La trampa algorítmica que nos captura

Las redes sociales utilizan sistemas de inteligencia artificial para mantener la atención del usuario de forma ininterrumpida, generando conductas compulsivas comparables a las de las máquinas tragamonedas.

Alexandro López González, coordinador de la Ingeniería en Inteligencia Artificial de la Universidad Iberoamericana (UIA), ha explicado que estos sistemas están diseñados para maximizar la permanencia del usuario. Los algoritmos aprenden constantemente los hábitos de navegación y personalizan el contenido para generar una interacción prácticamente ininterrumpida. Esto favorece conductas compulsivas que pueden afectar directamente el sueño, la concentración, las relaciones personales y el bienestar emocional de los individuos.

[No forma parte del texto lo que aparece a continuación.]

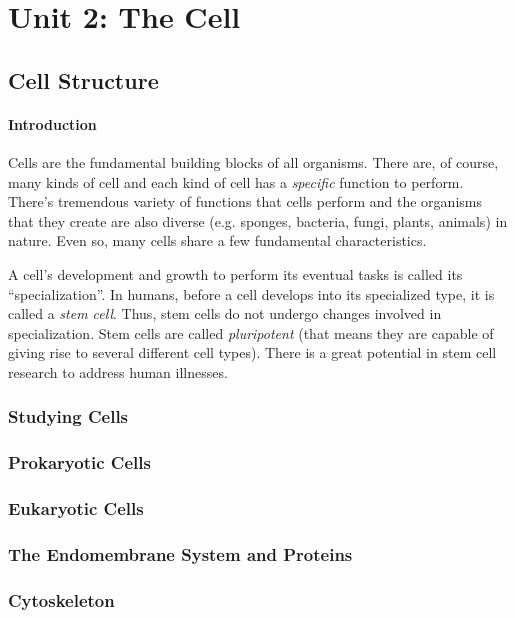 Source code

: \section{Unit 2: The Cell}
\subsection{Cell Structure}
\paragraph{Introduction}
Cells are the fundamental building blocks of all organisms. There are, of course, many kinds of cell and each kind of cell has a \emph{specific} function to perform. There's tremendous variety of functions that cells perform and the organisms that they create are also diverse (e.g. sponges, bacteria, fungi, plants, animals) in nature. Even so, many cells share a few fundamental characteristics.

A cell's development and growth to perform its eventual tasks is called its ``specialization''. In humans, before a cell develops into its specialized type, it is called a \emph{stem cell}. Thus, stem cells do not undergo changes involved in specialization. Stem cells are called \emph{pluripotent} (that means they are capable of giving rise to several different cell types). There is a great potential in stem cell research to address human illnesses.
\subsubsection{Studying Cells}
\subsubsection{Prokaryotic Cells}
\subsubsection{Eukaryotic Cells}
\subsubsection{The Endomembrane System and Proteins}
\subsubsection{Cytoskeleton}
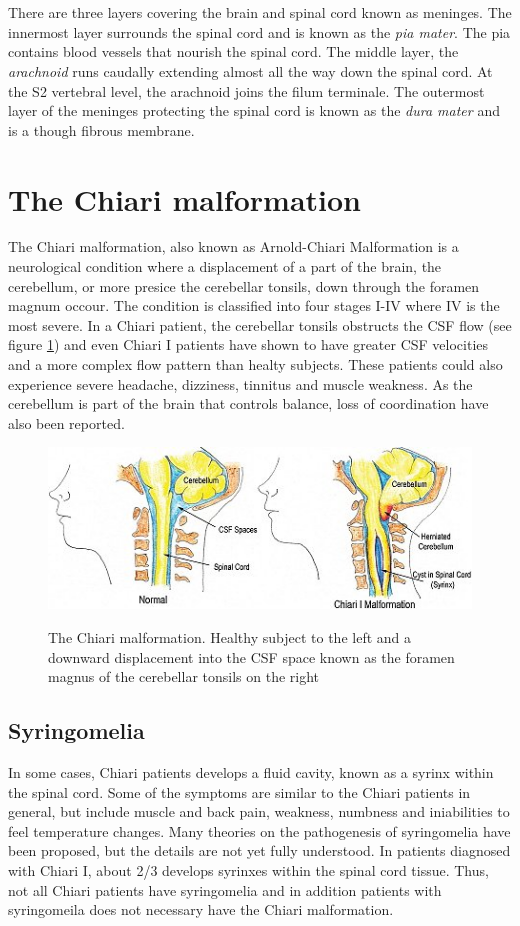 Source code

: \\
\\
There are three layers covering the brain and spinal cord known as meninges. The innermost layer surrounds the spinal cord and is known as the \textit{pia mater}. The pia contains blood vessels that nourish the spinal cord. The middle layer, the \textit{arachnoid} runs caudally extending almost all the way down the spinal cord. At the S2 vertebral level, the arachnoid joins the filum terminale. The outermost layer of the meninges protecting the spinal cord is known as the \textit{dura mater} and is a though fibrous membrane. 
\\
\section{The Chiari malformation}
The Chiari malformation, also known as Arnold-Chiari Malformation is a neurological condition where a displacement of a part of the brain, the cerebellum, or more presice the cerebellar tonsils, down through the foramen magnum occour. The condition is classified into four stages I-IV where IV is the most severe. In a Chiari patient, the cerebellar tonsils obstructs the CSF flow (see figure \ref{fig:CSF}) and even Chiari I patients have shown to have greater CSF velocities and a more complex flow pattern than healty subjects. \cite{Quig04} These patients could also experience severe headache, dizziness, tinnitus and muscle weakness. As the cerebellum is part of the brain that controls balance, loss of coordination have also been reported. 
\begin{figure}[!ht]
\includegraphics[scale=0.8]{figures/Ida_CSF.png} \\
\caption{The Chiari malformation. Healthy subject to the left and a downward displacement into the CSF space known as the foramen magnus of the cerebellar tonsils on the right} \label{fig:CSF}
\end{figure}
\subsection{Syringomelia}
In some cases, Chiari patients develops a fluid cavity, known as a syrinx within the spinal cord. Some of the symptoms are similar to the Chiari patients in general, but include muscle and back pain, weakness, numbness and iniabilities to feel temperature changes. Many theories on the pathogenesis of syringomelia have been proposed, but the details are not yet fully understood. In patients diagnosed with Chiari I, about 2/3 develops syrinxes within the spinal cord tissue. Thus, not all Chiari patients have syringomelia and in addition patients with syringomeila does not necessary have the Chiari malformation.  \\

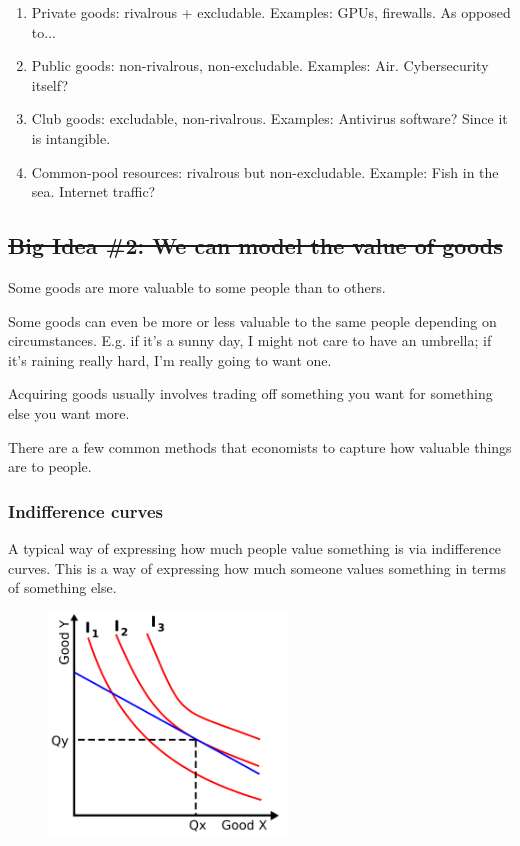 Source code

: \documentclass[11pt]{article}
\begin{document}
\begin{enumerate}
    \item Private goods: rivalrous + excludable. Examples: GPUs, firewalls. As opposed to...
    \item Public goods: non-rivalrous, non-excludable. Examples: Air. Cybersecurity itself?
    \item Club goods: excludable, non-rivalrous. Examples: Antivirus software? Since it is intangible. 
    \item Common-pool resources: rivalrous but non-excludable. Example: Fish in the sea. Internet traffic?
\end{enumerate}

\subsection{\sout{Big Idea \#2: We can model the value of goods}}

Some goods are more valuable to some people than to others.

Some goods can even be more or less valuable to the same people depending on circumstances.
E.g. if it's a sunny day, I might not care to have an umbrella; if it's raining really hard, I'm really going to want one. 

Acquiring goods usually involves trading off something you want for something else you want more. 

There are a few common methods that economists to capture how valuable things are to people.

\subsubsection{Indifference curves}

A typical way of expressing how much people value something is via indifference curves. This is a way of expressing how much someone values something in terms of something else. 

\begin{figure}[h]
    \centering
    \includegraphics*[width=2.5in]{indifference.png}
\end{figure}
 
\end{document}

Restricciones insuficientes ante la magnitud del problema

A pesar de que 11 entidades mexicanas ya regulan el uso de celulares en escuelas, estas medidas son insuficientes para enfrentar una crisis que se extiende más allá del horario escolar.

México ha visto cómo al menos 11 entidades han aprobado regulaciones para limitar el uso de dispositivos en planteles escolares. Esto busca mejorar la atención en clase y reducir riesgos asociados al entorno digital. La presidenta Claudia Sheinbaum Pardo, desde su conferencia matutina, ha propuesto discutir la disminución del tiempo que niños y adolescentes dedican a pantallas electrónicas, sugiriendo incluso un retorno a juegos tradicionales como la matatena y el resorte. Nuestra lectura es que estas restricciones, aunque positivas, representan una medida paliativa que elude el problema fundamental de la ingeniería de la adicción detrás de las plataformas digitales. López González considera que restringir el uso del teléfono celular en el salón de clases es una medida positiva, pero insuficiente. La dependencia a las redes sociales ya representa una crisis de salud pública que continúa durante el resto del día. La propuesta de la presidenta Sheinbaum de reducir el tiempo de pantalla y promover juegos tradicionales, si bien bienintencionada, evidencia una subestimación crítica de la sofisticación algorítmica y los mecanismos psicológicos que atrapan a los usuarios.

Urge una estrategia integral de educación digital

La solución no radica solo en la prohibición, sino en una educación digital que empodere a los individuos para convivir con la tecnología sin caer en la dependencia.

El especialista de la UIA instó a que gobiernos, escuelas, familias, empresas tecnológicas y universidades actúen de manera coordinada. Sugiere una estrategia integral de educación digital, pasando de la lógica de la prohibición a un enfoque proactivo. Según su propuesta, este tipo de educación puede basarse en diversas acciones:

  • Enseñar desde edades tempranas cómo funcionan los algoritmos.
  • Desarrollar pensamiento crítico ante el contenido en internet.
  • Fortalecer la autorregulación.
  • Promover hábitos saludables en el uso de la tecnología.

López González advierte: “Necesitamos personas capaces de convivir con la inteligencia artificial y las plataformas digitales sin convertirse en rehenes de ellas”.

En MÁS CONTEXTO, nuestra proyección es clara: sin una intervención multisectorial que ataque la raíz algorítmica del problema y dote a la ciudadanía de herramientas críticas, la crisis de salud pública por adicción digital solo se agudizará. Urge una regulación inteligente y una educación que desarme la trampa de la atención constante.